Please transcribe the following records in full, exactly as given.

(Dataset entries)
↓
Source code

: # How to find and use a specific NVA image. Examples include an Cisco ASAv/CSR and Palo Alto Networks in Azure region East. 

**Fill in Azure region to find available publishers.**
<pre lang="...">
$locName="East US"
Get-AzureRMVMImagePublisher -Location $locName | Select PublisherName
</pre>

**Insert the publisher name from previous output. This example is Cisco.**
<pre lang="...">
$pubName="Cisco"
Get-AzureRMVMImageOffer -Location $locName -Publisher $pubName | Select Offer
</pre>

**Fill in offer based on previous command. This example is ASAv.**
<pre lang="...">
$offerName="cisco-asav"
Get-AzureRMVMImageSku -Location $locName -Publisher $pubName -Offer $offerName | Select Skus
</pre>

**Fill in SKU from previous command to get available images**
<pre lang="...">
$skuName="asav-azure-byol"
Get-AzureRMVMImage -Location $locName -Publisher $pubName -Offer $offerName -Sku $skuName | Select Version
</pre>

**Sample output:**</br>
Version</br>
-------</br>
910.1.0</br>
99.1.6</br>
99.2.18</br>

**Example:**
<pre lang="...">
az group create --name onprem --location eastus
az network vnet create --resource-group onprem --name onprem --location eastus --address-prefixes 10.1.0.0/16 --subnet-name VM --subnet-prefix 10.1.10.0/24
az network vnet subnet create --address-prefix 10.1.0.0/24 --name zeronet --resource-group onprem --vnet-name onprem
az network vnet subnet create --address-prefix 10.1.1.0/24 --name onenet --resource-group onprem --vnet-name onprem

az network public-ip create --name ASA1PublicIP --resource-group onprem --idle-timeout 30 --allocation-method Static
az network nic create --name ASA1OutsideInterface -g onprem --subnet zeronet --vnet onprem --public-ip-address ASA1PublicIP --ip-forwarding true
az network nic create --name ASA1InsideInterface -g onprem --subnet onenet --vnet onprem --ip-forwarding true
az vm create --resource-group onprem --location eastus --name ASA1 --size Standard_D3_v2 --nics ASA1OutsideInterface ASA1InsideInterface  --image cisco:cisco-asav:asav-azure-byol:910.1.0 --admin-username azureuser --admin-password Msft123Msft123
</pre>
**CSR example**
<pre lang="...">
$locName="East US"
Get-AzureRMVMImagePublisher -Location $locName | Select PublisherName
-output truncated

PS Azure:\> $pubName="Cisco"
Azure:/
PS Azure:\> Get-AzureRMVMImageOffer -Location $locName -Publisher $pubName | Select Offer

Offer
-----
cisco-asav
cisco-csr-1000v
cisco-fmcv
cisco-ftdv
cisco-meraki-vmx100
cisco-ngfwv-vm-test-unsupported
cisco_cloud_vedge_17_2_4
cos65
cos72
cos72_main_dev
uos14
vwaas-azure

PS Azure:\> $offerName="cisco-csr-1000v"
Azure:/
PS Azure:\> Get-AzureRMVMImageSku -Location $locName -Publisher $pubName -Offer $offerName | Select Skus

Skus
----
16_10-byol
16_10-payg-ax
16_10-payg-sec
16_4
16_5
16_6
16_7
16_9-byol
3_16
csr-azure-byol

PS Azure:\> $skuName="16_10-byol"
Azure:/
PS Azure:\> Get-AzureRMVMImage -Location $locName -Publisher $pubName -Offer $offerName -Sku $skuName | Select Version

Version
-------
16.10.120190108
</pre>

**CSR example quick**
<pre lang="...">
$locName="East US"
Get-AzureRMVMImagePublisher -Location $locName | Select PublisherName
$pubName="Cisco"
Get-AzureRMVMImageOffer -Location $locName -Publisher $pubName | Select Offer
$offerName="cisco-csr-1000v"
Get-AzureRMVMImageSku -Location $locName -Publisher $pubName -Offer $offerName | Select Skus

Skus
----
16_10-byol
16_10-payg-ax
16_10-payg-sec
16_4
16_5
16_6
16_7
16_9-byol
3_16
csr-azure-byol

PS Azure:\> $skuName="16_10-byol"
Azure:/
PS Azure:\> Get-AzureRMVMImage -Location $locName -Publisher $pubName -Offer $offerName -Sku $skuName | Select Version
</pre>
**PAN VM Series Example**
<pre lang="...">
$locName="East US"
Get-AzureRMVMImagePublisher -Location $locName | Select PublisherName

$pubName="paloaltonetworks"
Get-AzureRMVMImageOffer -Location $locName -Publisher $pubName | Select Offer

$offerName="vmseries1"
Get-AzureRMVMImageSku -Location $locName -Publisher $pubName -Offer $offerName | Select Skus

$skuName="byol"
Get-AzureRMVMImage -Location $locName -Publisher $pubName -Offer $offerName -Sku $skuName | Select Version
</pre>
↑
## Answer box
Source code

: # How to find and use a specific NVA image. Examples include an Cisco ASAv/CSR and Palo Alto Networks in Azure region East. 

**Fill in Azure region to find available publishers.**
<pre lang="...">
$locName="East US"
Get-AzureRMVMImagePublisher -Location $locName | Select PublisherName
</pre>

**Insert the publisher name from previous output. This example is Cisco.**
<pre lang="...">
$pubName="Cisco"
Get-AzureRMVMImageOffer -Location $locName -Publisher $pubName | Select Offer
</pre>

**Fill in offer based on previous command. This example is ASAv.**
<pre lang="...">
$offerName="cisco-asav"
Get-AzureRMVMImageSku -Location $locName -Publisher $pubName -Offer $offerName | Select Skus
</pre>

**Fill in SKU from previous command to get available images**
<pre lang="...">
$skuName="asav-azure-byol"
Get-AzureRMVMImage -Location $locName -Publisher $pubName -Offer $offerName -Sku $skuName | Select Version
</pre>

**Sample output:**</br>
Version</br>
-------</br>
910.1.0</br>
99.1.6</br>
99.2.18</br>

**Example:**
<pre lang="...">
az group create --name onprem --location eastus
az network vnet create --resource-group onprem --name onprem --location eastus --address-prefixes 10.1.0.0/16 --subnet-name VM --subnet-prefix 10.1.10.0/24
az network vnet subnet create --address-prefix 10.1.0.0/24 --name zeronet --resource-group onprem --vnet-name onprem
az network vnet subnet create --address-prefix 10.1.1.0/24 --name onenet --resource-group onprem --vnet-name onprem

az network public-ip create --name ASA1PublicIP --resource-group onprem --idle-timeout 30 --allocation-method Static
az network nic create --name ASA1OutsideInterface -g onprem --subnet zeronet --vnet onprem --public-ip-address ASA1PublicIP --ip-forwarding true
az network nic create --name ASA1InsideInterface -g onprem --subnet onenet --vnet onprem --ip-forwarding true
az vm create --resource-group onprem --location eastus --name ASA1 --size Standard_D3_v2 --nics ASA1OutsideInterface ASA1InsideInterface  --image cisco:cisco-asav:asav-azure-byol:910.1.0 --admin-username azureuser --admin-password Msft123Msft123
</pre>
**CSR example**
<pre lang="...">
$locName="East US"
Get-AzureRMVMImagePublisher -Location $locName | Select PublisherName
-output truncated

PS Azure:\> $pubName="Cisco"
Azure:/
PS Azure:\> Get-AzureRMVMImageOffer -Location $locName -Publisher $pubName | Select Offer

Offer
-----
cisco-asav
cisco-csr-1000v
cisco-fmcv
cisco-ftdv
cisco-meraki-vmx100
cisco-ngfwv-vm-test-unsupported
cisco_cloud_vedge_17_2_4
cos65
cos72
cos72_main_dev
uos14
vwaas-azure

PS Azure:\> $offerName="cisco-csr-1000v"
Azure:/
PS Azure:\> Get-AzureRMVMImageSku -Location $locName -Publisher $pubName -Offer $offerName | Select Skus

Skus
----
16_10-byol
16_10-payg-ax
16_10-payg-sec
16_4
16_5
16_6
16_7
16_9-byol
3_16
csr-azure-byol

PS Azure:\> $skuName="16_10-byol"
Azure:/
PS Azure:\> Get-AzureRMVMImage -Location $locName -Publisher $pubName -Offer $offerName -Sku $skuName | Select Version

Version
-------
16.10.120190108
</pre>

**CSR example quick**
<pre lang="...">
$locName="East US"
Get-AzureRMVMImagePublisher -Location $locName | Select PublisherName
$pubName="Cisco"
Get-AzureRMVMImageOffer -Location $locName -Publisher $pubName | Select Offer
$offerName="cisco-csr-1000v"
Get-AzureRMVMImageSku -Location $locName -Publisher $pubName -Offer $offerName | Select Skus

Skus
----
16_10-byol
16_10-payg-ax
16_10-payg-sec
16_4
16_5
16_6
16_7
16_9-byol
3_16
csr-azure-byol

PS Azure:\> $skuName="16_10-byol"
Azure:/
PS Azure:\> Get-AzureRMVMImage -Location $locName -Publisher $pubName -Offer $offerName -Sku $skuName | Select Version
</pre>
**PAN VM Series Example**
<pre lang="...">
$locName="East US"
Get-AzureRMVMImagePublisher -Location $locName | Select PublisherName

$pubName="paloaltonetworks"
Get-AzureRMVMImageOffer -Location $locName -Publisher $pubName | Select Offer

$offerName="vmseries1"
Get-AzureRMVMImageSku -Location $locName -Publisher $pubName -Offer $offerName | Select Skus

$skuName="byol"
Get-AzureRMVMImage -Location $locName -Publisher $pubName -Offer $offerName -Sku $skuName | Select Version
</pre>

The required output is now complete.